Rendered images with source text
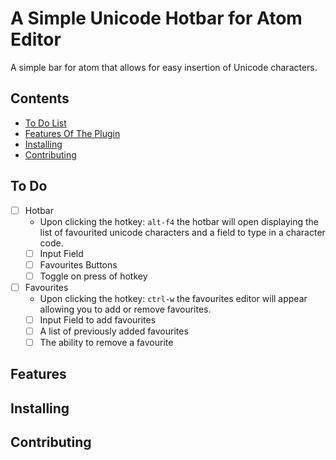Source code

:# A Simple Unicode Hotbar for Atom Editor

A simple bar for atom that allows for easy insertion of Unicode characters.

## Contents
- [To Do List](#to-do)
- [Features Of The Plugin](#features)
- [Installing](#installing)
- [Contributing](#contributing)

## To Do
- [ ] Hotbar
  - Upon clicking the hotkey: `alt-f4` the hotbar will open displaying the list of favourited unicode characters and a field to type in a character code.
  - [ ] Input Field
  - [ ] Favourites Buttons
  - [ ] Toggle on press of hotkey
- [ ] Favourites
  - Upon clicking the hotkey: `ctrl-w` the favourites editor will appear allowing you to add or remove favourites.
  - [ ] Input Field to add favourites
  - [ ] A list of previously added favourites
  - [ ] The ability to remove a favourite

## Features

## Installing

## Contributing
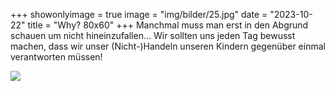 +++
showonlyimage = true
image = "img/bilder/25.jpg"
date = "2023-10-22"
title = "Why? 80x60"
+++
Manchmal muss man erst in den Abgrund schauen um nicht hineinzufallen… Wir sollten uns jeden Tag bewusst machen, dass wir unser (Nicht-)Handeln unseren Kindern gegenüber einmal verantworten müssen! 

![](img/bilder/25.jpg)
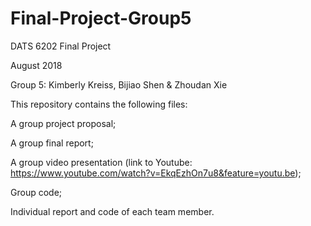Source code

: # Final-Project-Group5
DATS 6202 Final Project

August 2018

Group 5: Kimberly Kreiss, Bijiao Shen & Zhoudan Xie

This repository contains the following files:

A group project proposal;

A group final report;

A group video presentation (link to Youtube: https://www.youtube.com/watch?v=EkqEzhOn7u8&feature=youtu.be);

Group code;

Individual report and code of each team member.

_TASK BRIEF_. Going from the line that contains "A group video" to the last line of the records, reproduce every line as written.

_SOLUTION TO THE PROBLEM_.
A group video presentation (link to Youtube: https://www.youtube.com/watch?v=EkqEzhOn7u8&feature=youtu.be);

Group code;

Individual report and code of each team member.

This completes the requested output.